BEGIN EXERCISE MATERIAL

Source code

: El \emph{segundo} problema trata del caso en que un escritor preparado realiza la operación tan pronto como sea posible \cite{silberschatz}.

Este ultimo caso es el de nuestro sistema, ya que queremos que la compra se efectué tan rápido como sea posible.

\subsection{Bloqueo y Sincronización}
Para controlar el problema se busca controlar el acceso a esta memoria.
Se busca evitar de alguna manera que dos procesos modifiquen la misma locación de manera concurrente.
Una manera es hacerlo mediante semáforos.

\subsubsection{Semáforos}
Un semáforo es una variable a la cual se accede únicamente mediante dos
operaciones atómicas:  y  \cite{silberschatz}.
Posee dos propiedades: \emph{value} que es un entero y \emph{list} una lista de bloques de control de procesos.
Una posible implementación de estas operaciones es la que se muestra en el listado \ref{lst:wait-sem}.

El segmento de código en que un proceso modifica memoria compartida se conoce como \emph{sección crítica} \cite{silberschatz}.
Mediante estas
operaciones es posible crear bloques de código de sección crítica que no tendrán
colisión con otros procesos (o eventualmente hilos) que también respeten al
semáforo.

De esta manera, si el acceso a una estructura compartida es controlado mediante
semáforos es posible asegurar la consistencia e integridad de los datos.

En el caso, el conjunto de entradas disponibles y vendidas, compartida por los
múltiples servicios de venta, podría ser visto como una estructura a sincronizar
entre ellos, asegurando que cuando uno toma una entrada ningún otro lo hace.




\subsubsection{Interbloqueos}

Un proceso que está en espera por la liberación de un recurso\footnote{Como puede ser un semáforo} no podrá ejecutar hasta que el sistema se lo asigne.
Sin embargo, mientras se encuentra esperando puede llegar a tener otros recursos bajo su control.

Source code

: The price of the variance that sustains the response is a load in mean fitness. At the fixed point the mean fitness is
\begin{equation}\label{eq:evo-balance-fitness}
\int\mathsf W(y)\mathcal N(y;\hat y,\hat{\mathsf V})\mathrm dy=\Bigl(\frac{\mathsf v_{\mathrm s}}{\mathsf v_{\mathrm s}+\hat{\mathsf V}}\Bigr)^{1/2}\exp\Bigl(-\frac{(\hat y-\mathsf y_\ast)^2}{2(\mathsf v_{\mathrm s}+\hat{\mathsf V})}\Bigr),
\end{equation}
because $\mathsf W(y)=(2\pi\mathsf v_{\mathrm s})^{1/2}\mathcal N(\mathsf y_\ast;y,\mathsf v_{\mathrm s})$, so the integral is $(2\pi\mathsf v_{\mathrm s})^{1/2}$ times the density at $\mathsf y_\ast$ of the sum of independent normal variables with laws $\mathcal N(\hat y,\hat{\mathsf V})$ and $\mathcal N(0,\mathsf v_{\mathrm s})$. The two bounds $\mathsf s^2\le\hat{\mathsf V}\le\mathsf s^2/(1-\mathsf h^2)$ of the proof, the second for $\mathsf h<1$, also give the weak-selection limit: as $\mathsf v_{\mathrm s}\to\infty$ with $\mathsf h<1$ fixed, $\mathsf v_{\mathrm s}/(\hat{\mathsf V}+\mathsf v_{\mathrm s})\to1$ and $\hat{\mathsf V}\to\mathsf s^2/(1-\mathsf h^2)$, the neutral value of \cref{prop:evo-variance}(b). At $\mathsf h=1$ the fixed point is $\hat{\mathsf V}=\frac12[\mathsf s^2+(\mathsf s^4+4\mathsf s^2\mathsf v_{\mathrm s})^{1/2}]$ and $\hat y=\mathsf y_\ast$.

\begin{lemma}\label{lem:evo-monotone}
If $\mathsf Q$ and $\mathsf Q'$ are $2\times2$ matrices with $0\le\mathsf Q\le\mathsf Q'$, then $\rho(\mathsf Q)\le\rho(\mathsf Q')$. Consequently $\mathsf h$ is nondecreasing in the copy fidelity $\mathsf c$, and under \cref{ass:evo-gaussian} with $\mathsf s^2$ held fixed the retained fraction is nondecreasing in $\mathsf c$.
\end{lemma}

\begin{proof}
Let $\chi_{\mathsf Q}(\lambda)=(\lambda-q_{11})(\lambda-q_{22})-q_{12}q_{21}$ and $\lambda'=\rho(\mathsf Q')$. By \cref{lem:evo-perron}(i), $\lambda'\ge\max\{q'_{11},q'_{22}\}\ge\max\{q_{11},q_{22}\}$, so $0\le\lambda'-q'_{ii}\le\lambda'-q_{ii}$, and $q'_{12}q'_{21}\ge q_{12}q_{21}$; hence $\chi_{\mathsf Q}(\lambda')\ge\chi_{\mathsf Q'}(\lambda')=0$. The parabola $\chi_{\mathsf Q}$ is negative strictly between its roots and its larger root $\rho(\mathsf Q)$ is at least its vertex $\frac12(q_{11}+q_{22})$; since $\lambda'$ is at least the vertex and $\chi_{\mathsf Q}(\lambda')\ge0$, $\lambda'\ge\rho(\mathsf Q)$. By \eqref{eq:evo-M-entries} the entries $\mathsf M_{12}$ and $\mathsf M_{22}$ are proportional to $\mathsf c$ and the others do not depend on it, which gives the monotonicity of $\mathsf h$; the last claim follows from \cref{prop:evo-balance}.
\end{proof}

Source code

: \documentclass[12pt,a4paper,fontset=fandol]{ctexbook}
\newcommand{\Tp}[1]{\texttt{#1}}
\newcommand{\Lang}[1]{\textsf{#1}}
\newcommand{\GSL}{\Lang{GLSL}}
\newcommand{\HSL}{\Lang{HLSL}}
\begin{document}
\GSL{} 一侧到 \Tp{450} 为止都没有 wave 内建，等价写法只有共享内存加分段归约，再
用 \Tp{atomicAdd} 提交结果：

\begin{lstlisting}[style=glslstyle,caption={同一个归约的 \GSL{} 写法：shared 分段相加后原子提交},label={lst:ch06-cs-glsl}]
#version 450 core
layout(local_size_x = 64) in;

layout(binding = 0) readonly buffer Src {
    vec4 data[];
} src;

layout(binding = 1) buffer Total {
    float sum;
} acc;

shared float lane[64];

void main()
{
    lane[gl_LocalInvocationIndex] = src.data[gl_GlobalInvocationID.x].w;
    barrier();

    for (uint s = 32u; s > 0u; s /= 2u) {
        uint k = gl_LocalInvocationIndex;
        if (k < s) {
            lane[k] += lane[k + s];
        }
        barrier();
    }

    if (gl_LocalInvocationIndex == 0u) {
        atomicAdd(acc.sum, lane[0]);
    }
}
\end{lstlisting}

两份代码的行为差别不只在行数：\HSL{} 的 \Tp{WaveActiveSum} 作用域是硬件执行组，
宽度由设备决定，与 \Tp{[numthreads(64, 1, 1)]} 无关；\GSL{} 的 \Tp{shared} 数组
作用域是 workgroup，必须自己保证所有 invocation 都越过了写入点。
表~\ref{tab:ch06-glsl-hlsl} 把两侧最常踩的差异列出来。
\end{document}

END EXERCISE MATERIAL

ACTIVITY> Set down the data above once more so that nothing differs from the original.

EXPECTED ANSWER>
Source code

: El \emph{segundo} problema trata del caso en que un escritor preparado realiza la operación tan pronto como sea posible \cite{silberschatz}.

Este ultimo caso es el de nuestro sistema, ya que queremos que la compra se efectué tan rápido como sea posible.

\subsection{Bloqueo y Sincronización}
Para controlar el problema se busca controlar el acceso a esta memoria.
Se busca evitar de alguna manera que dos procesos modifiquen la misma locación de manera concurrente.
Una manera es hacerlo mediante semáforos.

\subsubsection{Semáforos}
Un semáforo es una variable a la cual se accede únicamente mediante dos
operaciones atómicas:  y  \cite{silberschatz}.
Posee dos propiedades: \emph{value} que es un entero y \emph{list} una lista de bloques de control de procesos.
Una posible implementación de estas operaciones es la que se muestra en el listado \ref{lst:wait-sem}.

El segmento de código en que un proceso modifica memoria compartida se conoce como \emph{sección crítica} \cite{silberschatz}.
Mediante estas
operaciones es posible crear bloques de código de sección crítica que no tendrán
colisión con otros procesos (o eventualmente hilos) que también respeten al
semáforo.

De esta manera, si el acceso a una estructura compartida es controlado mediante
semáforos es posible asegurar la consistencia e integridad de los datos.

En el caso, el conjunto de entradas disponibles y vendidas, compartida por los
múltiples servicios de venta, podría ser visto como una estructura a sincronizar
entre ellos, asegurando que cuando uno toma una entrada ningún otro lo hace.




\subsubsection{Interbloqueos}

Un proceso que está en espera por la liberación de un recurso\footnote{Como puede ser un semáforo} no podrá ejecutar hasta que el sistema se lo asigne.
Sin embargo, mientras se encuentra esperando puede llegar a tener otros recursos bajo su control.

Source code

: The price of the variance that sustains the response is a load in mean fitness. At the fixed point the mean fitness is
\begin{equation}\label{eq:evo-balance-fitness}
\int\mathsf W(y)\mathcal N(y;\hat y,\hat{\mathsf V})\mathrm dy=\Bigl(\frac{\mathsf v_{\mathrm s}}{\mathsf v_{\mathrm s}+\hat{\mathsf V}}\Bigr)^{1/2}\exp\Bigl(-\frac{(\hat y-\mathsf y_\ast)^2}{2(\mathsf v_{\mathrm s}+\hat{\mathsf V})}\Bigr),
\end{equation}
because $\mathsf W(y)=(2\pi\mathsf v_{\mathrm s})^{1/2}\mathcal N(\mathsf y_\ast;y,\mathsf v_{\mathrm s})$, so the integral is $(2\pi\mathsf v_{\mathrm s})^{1/2}$ times the density at $\mathsf y_\ast$ of the sum of independent normal variables with laws $\mathcal N(\hat y,\hat{\mathsf V})$ and $\mathcal N(0,\mathsf v_{\mathrm s})$. The two bounds $\mathsf s^2\le\hat{\mathsf V}\le\mathsf s^2/(1-\mathsf h^2)$ of the proof, the second for $\mathsf h<1$, also give the weak-selection limit: as $\mathsf v_{\mathrm s}\to\infty$ with $\mathsf h<1$ fixed, $\mathsf v_{\mathrm s}/(\hat{\mathsf V}+\mathsf v_{\mathrm s})\to1$ and $\hat{\mathsf V}\to\mathsf s^2/(1-\mathsf h^2)$, the neutral value of \cref{prop:evo-variance}(b). At $\mathsf h=1$ the fixed point is $\hat{\mathsf V}=\frac12[\mathsf s^2+(\mathsf s^4+4\mathsf s^2\mathsf v_{\mathrm s})^{1/2}]$ and $\hat y=\mathsf y_\ast$.

\begin{lemma}\label{lem:evo-monotone}
If $\mathsf Q$ and $\mathsf Q'$ are $2\times2$ matrices with $0\le\mathsf Q\le\mathsf Q'$, then $\rho(\mathsf Q)\le\rho(\mathsf Q')$. Consequently $\mathsf h$ is nondecreasing in the copy fidelity $\mathsf c$, and under \cref{ass:evo-gaussian} with $\mathsf s^2$ held fixed the retained fraction is nondecreasing in $\mathsf c$.
\end{lemma}

\begin{proof}
Let $\chi_{\mathsf Q}(\lambda)=(\lambda-q_{11})(\lambda-q_{22})-q_{12}q_{21}$ and $\lambda'=\rho(\mathsf Q')$. By \cref{lem:evo-perron}(i), $\lambda'\ge\max\{q'_{11},q'_{22}\}\ge\max\{q_{11},q_{22}\}$, so $0\le\lambda'-q'_{ii}\le\lambda'-q_{ii}$, and $q'_{12}q'_{21}\ge q_{12}q_{21}$; hence $\chi_{\mathsf Q}(\lambda')\ge\chi_{\mathsf Q'}(\lambda')=0$. The parabola $\chi_{\mathsf Q}$ is negative strictly between its roots and its larger root $\rho(\mathsf Q)$ is at least its vertex $\frac12(q_{11}+q_{22})$; since $\lambda'$ is at least the vertex and $\chi_{\mathsf Q}(\lambda')\ge0$, $\lambda'\ge\rho(\mathsf Q)$. By \eqref{eq:evo-M-entries} the entries $\mathsf M_{12}$ and $\mathsf M_{22}$ are proportional to $\mathsf c$ and the others do not depend on it, which gives the monotonicity of $\mathsf h$; the last claim follows from \cref{prop:evo-balance}.
\end{proof}

Source code

: \documentclass[12pt,a4paper,fontset=fandol]{ctexbook}
\newcommand{\Tp}[1]{\texttt{#1}}
\newcommand{\Lang}[1]{\textsf{#1}}
\newcommand{\GSL}{\Lang{GLSL}}
\newcommand{\HSL}{\Lang{HLSL}}
\begin{document}
\GSL{} 一侧到 \Tp{450} 为止都没有 wave 内建，等价写法只有共享内存加分段归约，再
用 \Tp{atomicAdd} 提交结果：

\begin{lstlisting}[style=glslstyle,caption={同一个归约的 \GSL{} 写法：shared 分段相加后原子提交},label={lst:ch06-cs-glsl}]
#version 450 core
layout(local_size_x = 64) in;

layout(binding = 0) readonly buffer Src {
    vec4 data[];
} src;

layout(binding = 1) buffer Total {
    float sum;
} acc;

shared float lane[64];

void main()
{
    lane[gl_LocalInvocationIndex] = src.data[gl_GlobalInvocationID.x].w;
    barrier();

    for (uint s = 32u; s > 0u; s /= 2u) {
        uint k = gl_LocalInvocationIndex;
        if (k < s) {
            lane[k] += lane[k + s];
        }
        barrier();
    }

    if (gl_LocalInvocationIndex == 0u) {
        atomicAdd(acc.sum, lane[0]);
    }
}
\end{lstlisting}

两份代码的行为差别不只在行数：\HSL{} 的 \Tp{WaveActiveSum} 作用域是硬件执行组，
宽度由设备决定，与 \Tp{[numthreads(64, 1, 1)]} 无关；\GSL{} 的 \Tp{shared} 数组
作用域是 workgroup，必须自己保证所有 invocation 都越过了写入点。
表~\ref{tab:ch06-glsl-hlsl} 把两侧最常踩的差异列出来。
\end{document}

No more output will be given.